» Data supplied
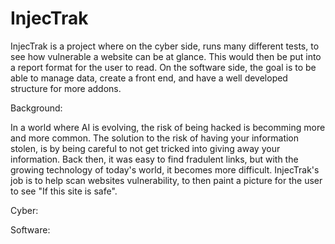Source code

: # InjecTrak
InjecTrak is a project where on the cyber side, runs many different tests, to see how vulnerable a website can be at glance. This would then be put into a report format for the user to read. On the software side, the goal is to be able to manage data, create a front end, and have a well developed structure for more addons.

Background:

In a world where AI is evolving, the risk of being hacked is becomming more and more common. The solution to the risk of having your information stolen, is by being careful to not get tricked into giving away your information. Back then, it was easy to find fradulent links, but with the growing technology of today's world, it becomes more difficult. InjecTrak's job is to help scan websites vulnerability, to then paint a picture for the user to see "If this site is safe". 


Cyber:



Software:
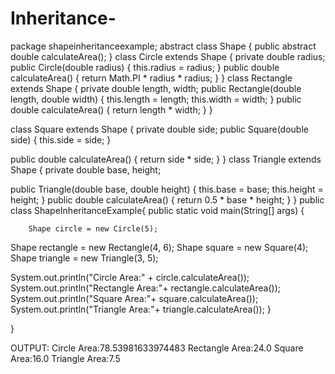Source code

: # Inheritance-
package shapeinheritanceexample;
abstract class Shape {
public abstract double calculateArea();
}
class Circle extends Shape {
private double radius;
public Circle(double radius) {
this.radius = radius;
}
public double calculateArea() {
return Math.PI * radius * radius;
}
}
class Rectangle extends Shape {
private double length, width;
public Rectangle(double length, double width) {
this.length = length;
this.width = width;
}
public double calculateArea() {
return length * width;
}
}

class Square extends Shape {
private double side;
public Square(double side) {
this.side = side;
}

public double calculateArea() {
return side * side;
}
}
class Triangle extends Shape {
private double base, height;

public Triangle(double base, double height) {
this.base = base;
this.height = height;
}
public double calculateArea() {
return 0.5 * base * height;
}
}
public class ShapeInheritanceExample{
    public static void main(String[] args) {
        
        Shape circle = new Circle(5);
Shape rectangle = new Rectangle(4, 6);
Shape square = new Square(4);
Shape triangle = new Triangle(3, 5);

System.out.println("Circle Area:" + circle.calculateArea());
System.out.println("Rectangle Area:"+ rectangle.calculateArea());
System.out.println("Square Area:"+ square.calculateArea());
System.out.println("Triangle Area:"+ triangle.calculateArea());
    }
    
}

OUTPUT:
Circle Area:78.53981633974483
Rectangle Area:24.0
Square Area:16.0
Triangle Area:7.5
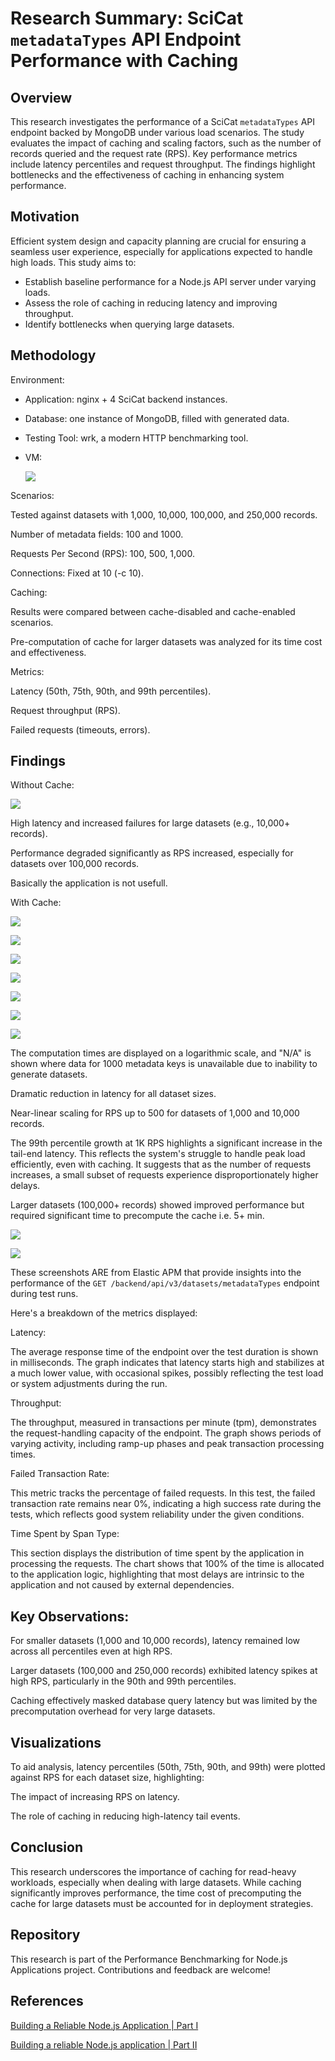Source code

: # Research Summary: SciCat `metadataTypes` API Endpoint Performance with Caching

## Overview

This research investigates the performance of a SciCat `metadataTypes` API  endpoint backed by MongoDB under various load scenarios. The study evaluates the impact of caching and scaling factors, such as the number of records queried and the request rate (RPS). Key performance metrics include latency percentiles and request throughput. The findings highlight bottlenecks and the effectiveness of caching in enhancing system performance.

## Motivation

Efficient system design and capacity planning are crucial for ensuring a seamless user experience, especially for applications expected to handle high loads. This study aims to:

* Establish baseline performance for a Node.js API server under varying loads.
* Assess the role of caching in reducing latency and improving throughput.
* Identify bottlenecks when querying large datasets.

## Methodology

Environment:

* Application: nginx + 4 SciCat backend instances.
* Database: one instance of MongoDB, filled with generated data.
* Testing Tool: wrk, a modern HTTP benchmarking tool.
* VM:

  ![](assets/Screenshot_20241123_183021.png)

Scenarios:

Tested against datasets with 1,000, 10,000, 100,000, and 250,000 records.

Number of metadata fields: 100 and 1000.

Requests Per Second (RPS): 100, 500, 1,000.

Connections: Fixed at 10 (-c 10).

Caching:

Results were compared between cache-disabled and cache-enabled scenarios.

Pre-computation of cache for larger datasets was analyzed for its time cost and effectiveness.

Metrics:

Latency (50th, 75th, 90th, and 99th percentiles).

Request throughput (RPS).

Failed requests (timeouts, errors).

## Findings

Without Cache:

![](assets/nocache.png)

High latency and increased failures for large datasets (e.g., 10,000+ records).

Performance degraded significantly as RPS increased, especially for datasets over 100,000 records.

Basically the application is not usefull.

With Cache:

![](assets/cache_1K_records.png)

![](assets/cache_1K_meta_1K_records.png)

![](assets/cache_10K_records.png)

![](assets/cache_1K_meta_10K_records.png)

![](assets/cache_100K_records.png)

![](assets/cache_250K_records.png)

![](assets/cache_computaion.png)

The computation times are displayed on a logarithmic scale, and "N/A" is shown where data for 1000 metadata keys is unavailable due to inability to generate datasets.

Dramatic reduction in latency for all dataset sizes.

Near-linear scaling for RPS up to 500 for datasets of 1,000 and 10,000 records.

The 99th percentile growth at 1K RPS highlights a significant increase in the tail-end latency. This reflects the system's struggle to handle peak load efficiently, even with caching. It suggests that as the number of requests increases, a small subset of requests experience disproportionately higher delays.

Larger datasets (100,000+ records) showed improved performance but required significant time to precompute the cache i.e. 5+ min.

![](assets/Screenshot_20241123_042708.png)

![](assets/Screenshot_20241123_042740.png)

These screenshots ARE from Elastic APM that provide insights into the performance of the `GET /backend/api/v3/datasets/metadataTypes` endpoint during test runs. 

Here's a breakdown of the metrics displayed:

Latency:

The average response time of the endpoint over the test duration is shown in milliseconds. The graph indicates that latency starts high and stabilizes at a much lower value, with occasional spikes, possibly reflecting the test load or system adjustments during the run.

Throughput:

The throughput, measured in transactions per minute (tpm), demonstrates the request-handling capacity of the endpoint. The graph shows periods of varying activity, including ramp-up phases and peak transaction processing times.

Failed Transaction Rate:

This metric tracks the percentage of failed requests. In this test, the failed transaction rate remains near 0%, indicating a high success rate during the tests, which reflects good system reliability under the given conditions.

Time Spent by Span Type:

This section displays the distribution of time spent by the application in processing the requests. The chart shows that 100% of the time is allocated to the application logic, highlighting that most delays are intrinsic to the application and not caused by external dependencies.



## Key Observations:

For smaller datasets (1,000 and 10,000 records), latency remained low across all percentiles even at high RPS.

Larger datasets (100,000 and 250,000 records) exhibited latency spikes at high RPS, particularly in the 90th and 99th percentiles.

Caching effectively masked database query latency but was limited by the precomputation overhead for very large datasets.

## Visualizations

To aid analysis, latency percentiles (50th, 75th, 90th, and 99th) were plotted against RPS for each dataset size, highlighting:

The impact of increasing RPS on latency.

The role of caching in reducing high-latency tail events.

## Conclusion

This research underscores the importance of caching for read-heavy workloads, especially when dealing with large datasets. While caching significantly improves performance, the time cost of precomputing the cache for large datasets must be accounted for in deployment strategies. 

## Repository

This research is part of the Performance Benchmarking for Node.js Applications project. Contributions and feedback are welcome!

## References

[Building a Reliable Node.js Application | Part I](https://blog.platformatic.dev/building-a-reliable-nodejs-application-part-1)

[Building a reliable Node.js application | Part II](https://blog.platformatic.dev/building-a-reliable-nodejs-application-part-ii)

» Directions
The listing is to be reproduced in full and exactly, except that its pictures are to be dropped.

» Exercise result
Source code

: # InjecTrak
InjecTrak is a project where on the cyber side, runs many different tests, to see how vulnerable a website can be at glance. This would then be put into a report format for the user to read. On the software side, the goal is to be able to manage data, create a front end, and have a well developed structure for more addons.

Background:

In a world where AI is evolving, the risk of being hacked is becomming more and more common. The solution to the risk of having your information stolen, is by being careful to not get tricked into giving away your information. Back then, it was easy to find fradulent links, but with the growing technology of today's world, it becomes more difficult. InjecTrak's job is to help scan websites vulnerability, to then paint a picture for the user to see "If this site is safe". 


Cyber:



Software:
Source code

: # Inheritance-
package shapeinheritanceexample;
abstract class Shape {
public abstract double calculateArea();
}
class Circle extends Shape {
private double radius;
public Circle(double radius) {
this.radius = radius;
}
public double calculateArea() {
return Math.PI * radius * radius;
}
}
class Rectangle extends Shape {
private double length, width;
public Rectangle(double length, double width) {
this.length = length;
this.width = width;
}
public double calculateArea() {
return length * width;
}
}

class Square extends Shape {
private double side;
public Square(double side) {
this.side = side;
}

public double calculateArea() {
return side * side;
}
}
class Triangle extends Shape {
private double base, height;

public Triangle(double base, double height) {
this.base = base;
this.height = height;
}
public double calculateArea() {
return 0.5 * base * height;
}
}
public class ShapeInheritanceExample{
    public static void main(String[] args) {
        
        Shape circle = new Circle(5);
Shape rectangle = new Rectangle(4, 6);
Shape square = new Square(4);
Shape triangle = new Triangle(3, 5);

System.out.println("Circle Area:" + circle.calculateArea());
System.out.println("Rectangle Area:"+ rectangle.calculateArea());
System.out.println("Square Area:"+ square.calculateArea());
System.out.println("Triangle Area:"+ triangle.calculateArea());
    }
    
}

OUTPUT:
Circle Area:78.53981633974483
Rectangle Area:24.0
Square Area:16.0
Triangle Area:7.5
Source code

: # Research Summary: SciCat `metadataTypes` API Endpoint Performance with Caching

## Overview

This research investigates the performance of a SciCat `metadataTypes` API  endpoint backed by MongoDB under various load scenarios. The study evaluates the impact of caching and scaling factors, such as the number of records queried and the request rate (RPS). Key performance metrics include latency percentiles and request throughput. The findings highlight bottlenecks and the effectiveness of caching in enhancing system performance.

## Motivation

Efficient system design and capacity planning are crucial for ensuring a seamless user experience, especially for applications expected to handle high loads. This study aims to:

* Establish baseline performance for a Node.js API server under varying loads.
* Assess the role of caching in reducing latency and improving throughput.
* Identify bottlenecks when querying large datasets.

## Methodology

Environment:

* Application: nginx + 4 SciCat backend instances.
* Database: one instance of MongoDB, filled with generated data.
* Testing Tool: wrk, a modern HTTP benchmarking tool.
* VM:

  ![](assets/Screenshot_20241123_183021.png)

Scenarios:

Tested against datasets with 1,000, 10,000, 100,000, and 250,000 records.

Number of metadata fields: 100 and 1000.

Requests Per Second (RPS): 100, 500, 1,000.

Connections: Fixed at 10 (-c 10).

Caching:

Results were compared between cache-disabled and cache-enabled scenarios.

Pre-computation of cache for larger datasets was analyzed for its time cost and effectiveness.

Metrics:

Latency (50th, 75th, 90th, and 99th percentiles).

Request throughput (RPS).

Failed requests (timeouts, errors).

## Findings

Without Cache:

![](assets/nocache.png)

High latency and increased failures for large datasets (e.g., 10,000+ records).

Performance degraded significantly as RPS increased, especially for datasets over 100,000 records.

Basically the application is not usefull.

With Cache:

![](assets/cache_1K_records.png)

![](assets/cache_1K_meta_1K_records.png)

![](assets/cache_10K_records.png)

![](assets/cache_1K_meta_10K_records.png)

![](assets/cache_100K_records.png)

![](assets/cache_250K_records.png)

![](assets/cache_computaion.png)

The computation times are displayed on a logarithmic scale, and "N/A" is shown where data for 1000 metadata keys is unavailable due to inability to generate datasets.

Dramatic reduction in latency for all dataset sizes.

Near-linear scaling for RPS up to 500 for datasets of 1,000 and 10,000 records.

The 99th percentile growth at 1K RPS highlights a significant increase in the tail-end latency. This reflects the system's struggle to handle peak load efficiently, even with caching. It suggests that as the number of requests increases, a small subset of requests experience disproportionately higher delays.

Larger datasets (100,000+ records) showed improved performance but required significant time to precompute the cache i.e. 5+ min.

![](assets/Screenshot_20241123_042708.png)

![](assets/Screenshot_20241123_042740.png)

These screenshots ARE from Elastic APM that provide insights into the performance of the `GET /backend/api/v3/datasets/metadataTypes` endpoint during test runs. 

Here's a breakdown of the metrics displayed:

Latency:

The average response time of the endpoint over the test duration is shown in milliseconds. The graph indicates that latency starts high and stabilizes at a much lower value, with occasional spikes, possibly reflecting the test load or system adjustments during the run.

Throughput:

The throughput, measured in transactions per minute (tpm), demonstrates the request-handling capacity of the endpoint. The graph shows periods of varying activity, including ramp-up phases and peak transaction processing times.

Failed Transaction Rate:

This metric tracks the percentage of failed requests. In this test, the failed transaction rate remains near 0%, indicating a high success rate during the tests, which reflects good system reliability under the given conditions.

Time Spent by Span Type:

This section displays the distribution of time spent by the application in processing the requests. The chart shows that 100% of the time is allocated to the application logic, highlighting that most delays are intrinsic to the application and not caused by external dependencies.



## Key Observations:

For smaller datasets (1,000 and 10,000 records), latency remained low across all percentiles even at high RPS.

Larger datasets (100,000 and 250,000 records) exhibited latency spikes at high RPS, particularly in the 90th and 99th percentiles.

Caching effectively masked database query latency but was limited by the precomputation overhead for very large datasets.

## Visualizations

To aid analysis, latency percentiles (50th, 75th, 90th, and 99th) were plotted against RPS for each dataset size, highlighting:

The impact of increasing RPS on latency.

The role of caching in reducing high-latency tail events.

## Conclusion

This research underscores the importance of caching for read-heavy workloads, especially when dealing with large datasets. While caching significantly improves performance, the time cost of precomputing the cache for large datasets must be accounted for in deployment strategies. 

## Repository

This research is part of the Performance Benchmarking for Node.js Applications project. Contributions and feedback are welcome!

## References

[Building a Reliable Node.js Application | Part I](https://blog.platformatic.dev/building-a-reliable-nodejs-application-part-1)

[Building a reliable Node.js application | Part II](https://blog.platformatic.dev/building-a-reliable-nodejs-application-part-ii)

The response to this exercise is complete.